__Task directions__: With images removed, transcribe each record exactly as it appears.

__Provided records__:
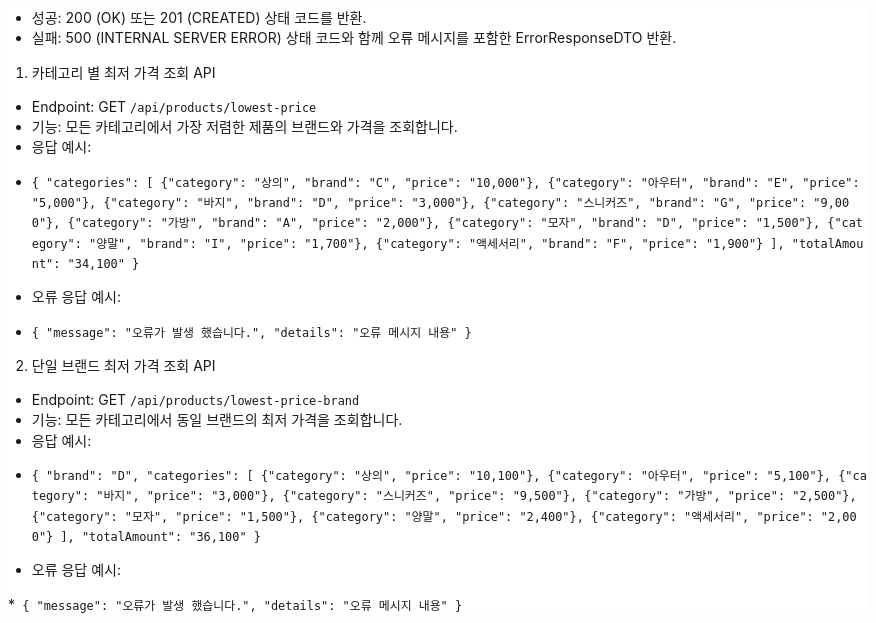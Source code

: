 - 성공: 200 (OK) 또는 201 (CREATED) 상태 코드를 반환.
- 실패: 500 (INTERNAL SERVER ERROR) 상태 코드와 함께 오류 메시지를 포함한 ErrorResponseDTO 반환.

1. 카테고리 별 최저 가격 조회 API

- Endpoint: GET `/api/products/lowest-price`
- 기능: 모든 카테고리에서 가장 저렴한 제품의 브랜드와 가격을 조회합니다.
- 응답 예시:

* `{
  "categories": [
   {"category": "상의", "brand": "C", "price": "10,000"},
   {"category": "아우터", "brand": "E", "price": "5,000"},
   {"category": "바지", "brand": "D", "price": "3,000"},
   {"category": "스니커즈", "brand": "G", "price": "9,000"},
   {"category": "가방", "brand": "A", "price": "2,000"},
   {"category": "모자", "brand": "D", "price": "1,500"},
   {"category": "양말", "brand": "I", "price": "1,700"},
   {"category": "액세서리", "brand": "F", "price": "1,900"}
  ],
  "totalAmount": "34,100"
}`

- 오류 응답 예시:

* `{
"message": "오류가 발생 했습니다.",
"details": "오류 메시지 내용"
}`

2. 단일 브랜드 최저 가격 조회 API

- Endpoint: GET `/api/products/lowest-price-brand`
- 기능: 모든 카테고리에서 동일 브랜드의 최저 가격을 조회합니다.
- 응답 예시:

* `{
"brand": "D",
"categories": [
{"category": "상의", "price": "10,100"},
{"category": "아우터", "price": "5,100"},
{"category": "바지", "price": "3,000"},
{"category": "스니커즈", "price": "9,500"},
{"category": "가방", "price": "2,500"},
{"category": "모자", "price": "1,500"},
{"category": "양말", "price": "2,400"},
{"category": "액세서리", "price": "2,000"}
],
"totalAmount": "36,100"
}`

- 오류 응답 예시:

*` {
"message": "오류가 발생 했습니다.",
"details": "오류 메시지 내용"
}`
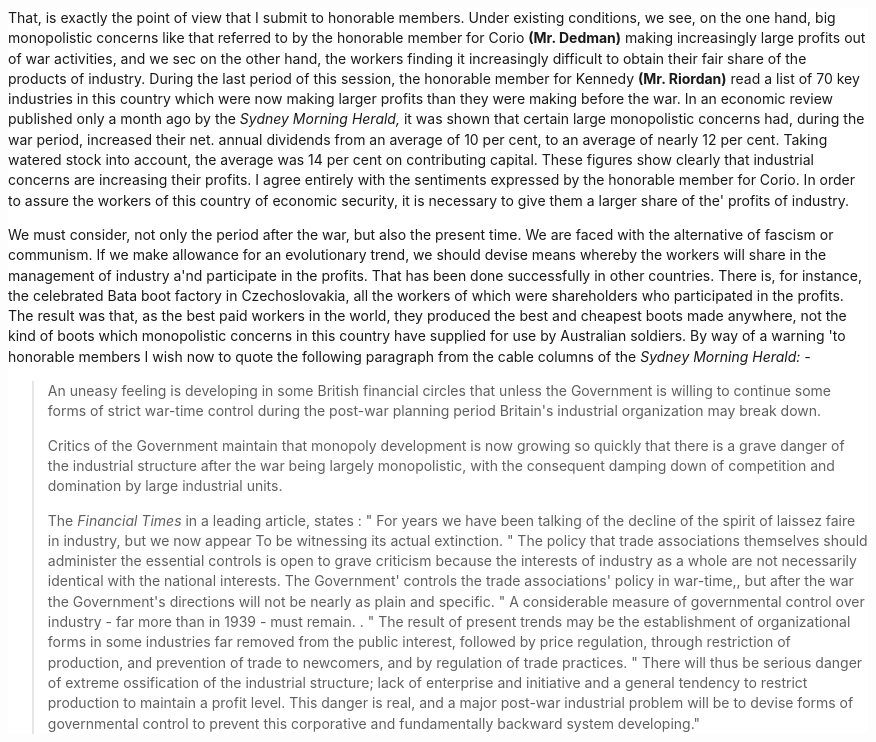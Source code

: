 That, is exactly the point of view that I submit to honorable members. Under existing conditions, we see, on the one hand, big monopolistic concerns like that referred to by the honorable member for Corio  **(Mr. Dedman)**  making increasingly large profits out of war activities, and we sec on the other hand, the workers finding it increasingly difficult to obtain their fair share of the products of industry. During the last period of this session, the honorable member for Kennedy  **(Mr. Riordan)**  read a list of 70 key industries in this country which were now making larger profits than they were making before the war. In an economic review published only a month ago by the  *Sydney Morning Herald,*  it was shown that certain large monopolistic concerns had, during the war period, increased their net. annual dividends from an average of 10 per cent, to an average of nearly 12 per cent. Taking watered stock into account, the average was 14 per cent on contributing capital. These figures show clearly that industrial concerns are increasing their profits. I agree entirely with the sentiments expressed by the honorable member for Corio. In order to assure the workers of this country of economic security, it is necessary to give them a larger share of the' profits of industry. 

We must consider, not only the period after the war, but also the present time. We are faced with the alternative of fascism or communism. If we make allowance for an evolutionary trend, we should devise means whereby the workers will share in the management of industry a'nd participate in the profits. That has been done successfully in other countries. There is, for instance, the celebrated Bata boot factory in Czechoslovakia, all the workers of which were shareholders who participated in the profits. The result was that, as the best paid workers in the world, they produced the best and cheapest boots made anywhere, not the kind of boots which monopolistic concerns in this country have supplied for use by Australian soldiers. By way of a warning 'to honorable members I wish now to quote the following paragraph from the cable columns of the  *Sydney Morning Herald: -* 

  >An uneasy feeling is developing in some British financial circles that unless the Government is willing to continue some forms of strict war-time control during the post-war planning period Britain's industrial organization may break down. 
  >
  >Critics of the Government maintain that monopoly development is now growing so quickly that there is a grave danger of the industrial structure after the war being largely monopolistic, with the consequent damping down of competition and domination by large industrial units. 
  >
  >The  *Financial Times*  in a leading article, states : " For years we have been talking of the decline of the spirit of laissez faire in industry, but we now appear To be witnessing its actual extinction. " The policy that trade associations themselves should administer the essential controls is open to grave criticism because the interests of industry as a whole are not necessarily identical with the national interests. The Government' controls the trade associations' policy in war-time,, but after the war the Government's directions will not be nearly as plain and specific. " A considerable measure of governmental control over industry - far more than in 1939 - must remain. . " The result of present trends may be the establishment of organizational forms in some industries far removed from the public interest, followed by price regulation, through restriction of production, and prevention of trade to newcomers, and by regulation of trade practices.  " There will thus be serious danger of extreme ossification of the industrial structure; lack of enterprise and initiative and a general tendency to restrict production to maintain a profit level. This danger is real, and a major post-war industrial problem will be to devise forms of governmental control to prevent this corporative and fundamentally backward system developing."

__Answer box__:
Source code

: - 성공: 200 (OK) 또는 201 (CREATED) 상태 코드를 반환.
- 실패: 500 (INTERNAL SERVER ERROR) 상태 코드와 함께 오류 메시지를 포함한 ErrorResponseDTO 반환.

1. 카테고리 별 최저 가격 조회 API

- Endpoint: GET `/api/products/lowest-price`
- 기능: 모든 카테고리에서 가장 저렴한 제품의 브랜드와 가격을 조회합니다.
- 응답 예시:

* `{
  "categories": [
   {"category": "상의", "brand": "C", "price": "10,000"},
   {"category": "아우터", "brand": "E", "price": "5,000"},
   {"category": "바지", "brand": "D", "price": "3,000"},
   {"category": "스니커즈", "brand": "G", "price": "9,000"},
   {"category": "가방", "brand": "A", "price": "2,000"},
   {"category": "모자", "brand": "D", "price": "1,500"},
   {"category": "양말", "brand": "I", "price": "1,700"},
   {"category": "액세서리", "brand": "F", "price": "1,900"}
  ],
  "totalAmount": "34,100"
}`

- 오류 응답 예시:

* `{
"message": "오류가 발생 했습니다.",
"details": "오류 메시지 내용"
}`

2. 단일 브랜드 최저 가격 조회 API

- Endpoint: GET `/api/products/lowest-price-brand`
- 기능: 모든 카테고리에서 동일 브랜드의 최저 가격을 조회합니다.
- 응답 예시:

* `{
"brand": "D",
"categories": [
{"category": "상의", "price": "10,100"},
{"category": "아우터", "price": "5,100"},
{"category": "바지", "price": "3,000"},
{"category": "스니커즈", "price": "9,500"},
{"category": "가방", "price": "2,500"},
{"category": "모자", "price": "1,500"},
{"category": "양말", "price": "2,400"},
{"category": "액세서리", "price": "2,000"}
],
"totalAmount": "36,100"
}`

- 오류 응답 예시:

*` {
"message": "오류가 발생 했습니다.",
"details": "오류 메시지 내용"
}`
Source code

: That, is exactly the point of view that I submit to honorable members. Under existing conditions, we see, on the one hand, big monopolistic concerns like that referred to by the honorable member for Corio  **(Mr. Dedman)**  making increasingly large profits out of war activities, and we sec on the other hand, the workers finding it increasingly difficult to obtain their fair share of the products of industry. During the last period of this session, the honorable member for Kennedy  **(Mr. Riordan)**  read a list of 70 key industries in this country which were now making larger profits than they were making before the war. In an economic review published only a month ago by the  *Sydney Morning Herald,*  it was shown that certain large monopolistic concerns had, during the war period, increased their net. annual dividends from an average of 10 per cent, to an average of nearly 12 per cent. Taking watered stock into account, the average was 14 per cent on contributing capital. These figures show clearly that industrial concerns are increasing their profits. I agree entirely with the sentiments expressed by the honorable member for Corio. In order to assure the workers of this country of economic security, it is necessary to give them a larger share of the' profits of industry. 

We must consider, not only the period after the war, but also the present time. We are faced with the alternative of fascism or communism. If we make allowance for an evolutionary trend, we should devise means whereby the workers will share in the management of industry a'nd participate in the profits. That has been done successfully in other countries. There is, for instance, the celebrated Bata boot factory in Czechoslovakia, all the workers of which were shareholders who participated in the profits. The result was that, as the best paid workers in the world, they produced the best and cheapest boots made anywhere, not the kind of boots which monopolistic concerns in this country have supplied for use by Australian soldiers. By way of a warning 'to honorable members I wish now to quote the following paragraph from the cable columns of the  *Sydney Morning Herald: -* 

  >An uneasy feeling is developing in some British financial circles that unless the Government is willing to continue some forms of strict war-time control during the post-war planning period Britain's industrial organization may break down. 
  >
  >Critics of the Government maintain that monopoly development is now growing so quickly that there is a grave danger of the industrial structure after the war being largely monopolistic, with the consequent damping down of competition and domination by large industrial units. 
  >
  >The  *Financial Times*  in a leading article, states : " For years we have been talking of the decline of the spirit of laissez faire in industry, but we now appear To be witnessing its actual extinction. " The policy that trade associations themselves should administer the essential controls is open to grave criticism because the interests of industry as a whole are not necessarily identical with the national interests. The Government' controls the trade associations' policy in war-time,, but after the war the Government's directions will not be nearly as plain and specific. " A considerable measure of governmental control over industry - far more than in 1939 - must remain. . " The result of present trends may be the establishment of organizational forms in some industries far removed from the public interest, followed by price regulation, through restriction of production, and prevention of trade to newcomers, and by regulation of trade practices.  " There will thus be serious danger of extreme ossification of the industrial structure; lack of enterprise and initiative and a general tendency to restrict production to maintain a profit level. This danger is real, and a major post-war industrial problem will be to devise forms of governmental control to prevent this corporative and fundamentally backward system developing."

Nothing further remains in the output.